*** Input for this task Section Begins ***
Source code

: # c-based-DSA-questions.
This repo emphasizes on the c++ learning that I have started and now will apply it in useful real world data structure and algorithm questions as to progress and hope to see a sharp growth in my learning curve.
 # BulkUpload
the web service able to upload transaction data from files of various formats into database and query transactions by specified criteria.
*** Input for this task Section Ends ***
## Task to complete
All lines from the one containing "# BulkUpload" through the final line of the records above are to be set down exactly, and no other line is to appear.

## Exercise output
 # BulkUpload
the web service able to upload transaction data from files of various formats into database and query transactions by specified criteria.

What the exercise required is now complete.